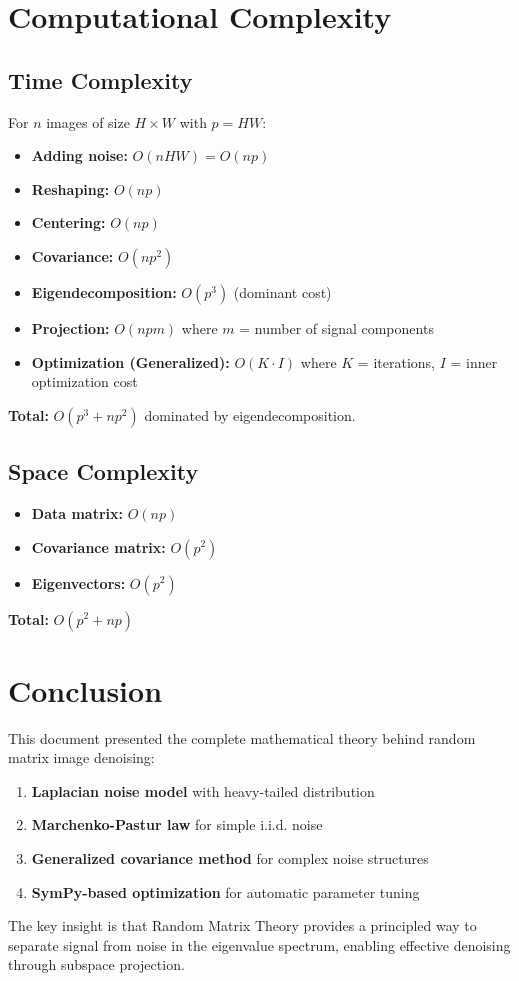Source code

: \documentclass[12pt,a4paper]{article}
\begin{document}
\section{Computational Complexity}

\subsection{Time Complexity}

For $n$ images of size $H \times W$ with $p = HW$:

\begin{itemize}
    \item \textbf{Adding noise:} $O(nHW) = O(np)$
    \item \textbf{Reshaping:} $O(np)$
    \item \textbf{Centering:} $O(np)$
    \item \textbf{Covariance:} $O(np^2)$
    \item \textbf{Eigendecomposition:} $O(p^3)$ (dominant cost)
    \item \textbf{Projection:} $O(npm)$ where $m$ = number of signal components
    \item \textbf{Optimization (Generalized):} $O(K \cdot I)$ where $K$ = iterations, $I$ = inner optimization cost
\end{itemize}

\textbf{Total:} $O(p^3 + np^2)$ dominated by eigendecomposition.

\subsection{Space Complexity}

\begin{itemize}
    \item \textbf{Data matrix:} $O(np)$
    \item \textbf{Covariance matrix:} $O(p^2)$
    \item \textbf{Eigenvectors:} $O(p^2)$
\end{itemize}

\textbf{Total:} $O(p^2 + np)$

\section{Conclusion}

This document presented the complete mathematical theory behind random matrix image denoising:

\begin{enumerate}
    \item \textbf{Laplacian noise model} with heavy-tailed distribution
    \item \textbf{Marchenko-Pastur law} for simple i.i.d. noise
    \item \textbf{Generalized covariance method} for complex noise structures
    \item \textbf{SymPy-based optimization} for automatic parameter tuning
\end{enumerate}

The key insight is that Random Matrix Theory provides a principled way to separate signal from noise in the eigenvalue spectrum, enabling effective denoising through subspace projection.
\end{document}
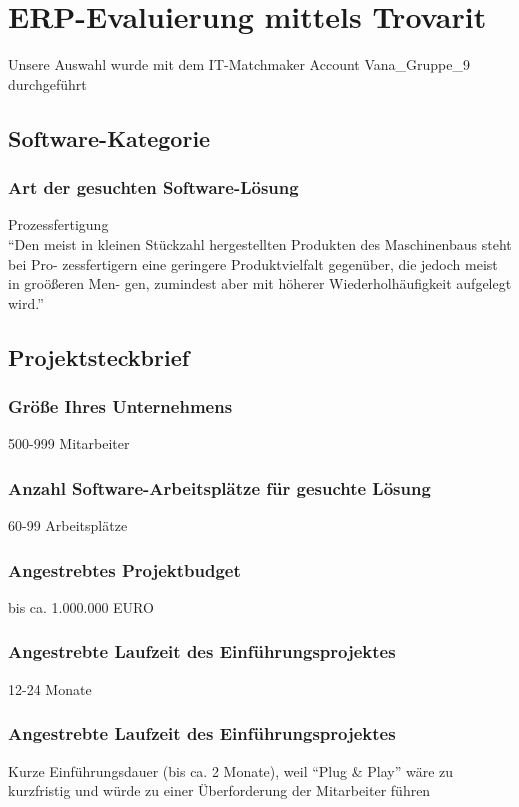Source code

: \section{ERP-Evaluierung mittels Trovarit}
Unsere Auswahl wurde mit dem IT-Matchmaker Account Vana\_Gruppe\_9 durchgeführt


\subsection{Software-Kategorie}
\subsubsection{Art der gesuchten Software-Lösung}
Prozessfertigung\\
\enquote{Den meist in kleinen Stückzahl hergestellten Produkten des Maschinenbaus steht bei Pro- zessfertigern eine geringere Produktvielfalt gegenüber, die jedoch meist in groößeren Men- gen, zumindest aber mit höherer Wiederholhäufigkeit aufgelegt wird.} \cite{trovarit_prozessfertigung}

\subsection{Projektsteckbrief}
\subsubsection{Größe Ihres Unternehmens}
500-999 Mitarbeiter
\subsubsection{Anzahl Software-Arbeitsplätze für gesuchte Lösung}
60-99 Arbeitsplätze
\subsubsection{Angestrebtes Projektbudget}
bis ca. 1.000.000 EURO
\subsubsection{Angestrebte Laufzeit des Einführungsprojektes}
12-24 Monate
\subsubsection{Angestrebte Laufzeit des Einführungsprojektes}
Kurze Einführungsdauer (bis ca. 2 Monate), weil \enquote{Plug \& Play} wäre zu kurzfristig und würde zu einer Überforderung der Mitarbeiter führen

------------------------------------

__Required work__
Keeping the pictures out, print the entries above exactly as written.

__Solution__
Source code

: \documentclass[12pt,a4paper]{article}
\begin{document}
\section{Computational Complexity}

\subsection{Time Complexity}

For $n$ images of size $H \times W$ with $p = HW$:

\begin{itemize}
    \item \textbf{Adding noise:} $O(nHW) = O(np)$
    \item \textbf{Reshaping:} $O(np)$
    \item \textbf{Centering:} $O(np)$
    \item \textbf{Covariance:} $O(np^2)$
    \item \textbf{Eigendecomposition:} $O(p^3)$ (dominant cost)
    \item \textbf{Projection:} $O(npm)$ where $m$ = number of signal components
    \item \textbf{Optimization (Generalized):} $O(K \cdot I)$ where $K$ = iterations, $I$ = inner optimization cost
\end{itemize}

\textbf{Total:} $O(p^3 + np^2)$ dominated by eigendecomposition.

\subsection{Space Complexity}

\begin{itemize}
    \item \textbf{Data matrix:} $O(np)$
    \item \textbf{Covariance matrix:} $O(p^2)$
    \item \textbf{Eigenvectors:} $O(p^2)$
\end{itemize}

\textbf{Total:} $O(p^2 + np)$

\section{Conclusion}

This document presented the complete mathematical theory behind random matrix image denoising:

\begin{enumerate}
    \item \textbf{Laplacian noise model} with heavy-tailed distribution
    \item \textbf{Marchenko-Pastur law} for simple i.i.d. noise
    \item \textbf{Generalized covariance method} for complex noise structures
    \item \textbf{SymPy-based optimization} for automatic parameter tuning
\end{enumerate}

The key insight is that Random Matrix Theory provides a principled way to separate signal from noise in the eigenvalue spectrum, enabling effective denoising through subspace projection.
\end{document}
Source code

: \section{ERP-Evaluierung mittels Trovarit}
Unsere Auswahl wurde mit dem IT-Matchmaker Account Vana\_Gruppe\_9 durchgeführt


\subsection{Software-Kategorie}
\subsubsection{Art der gesuchten Software-Lösung}
Prozessfertigung\\
\enquote{Den meist in kleinen Stückzahl hergestellten Produkten des Maschinenbaus steht bei Pro- zessfertigern eine geringere Produktvielfalt gegenüber, die jedoch meist in groößeren Men- gen, zumindest aber mit höherer Wiederholhäufigkeit aufgelegt wird.} \cite{trovarit_prozessfertigung}

\subsection{Projektsteckbrief}
\subsubsection{Größe Ihres Unternehmens}
500-999 Mitarbeiter
\subsubsection{Anzahl Software-Arbeitsplätze für gesuchte Lösung}
60-99 Arbeitsplätze
\subsubsection{Angestrebtes Projektbudget}
bis ca. 1.000.000 EURO
\subsubsection{Angestrebte Laufzeit des Einführungsprojektes}
12-24 Monate
\subsubsection{Angestrebte Laufzeit des Einführungsprojektes}
Kurze Einführungsdauer (bis ca. 2 Monate), weil \enquote{Plug \& Play} wäre zu kurzfristig und würde zu einer Überforderung der Mitarbeiter führen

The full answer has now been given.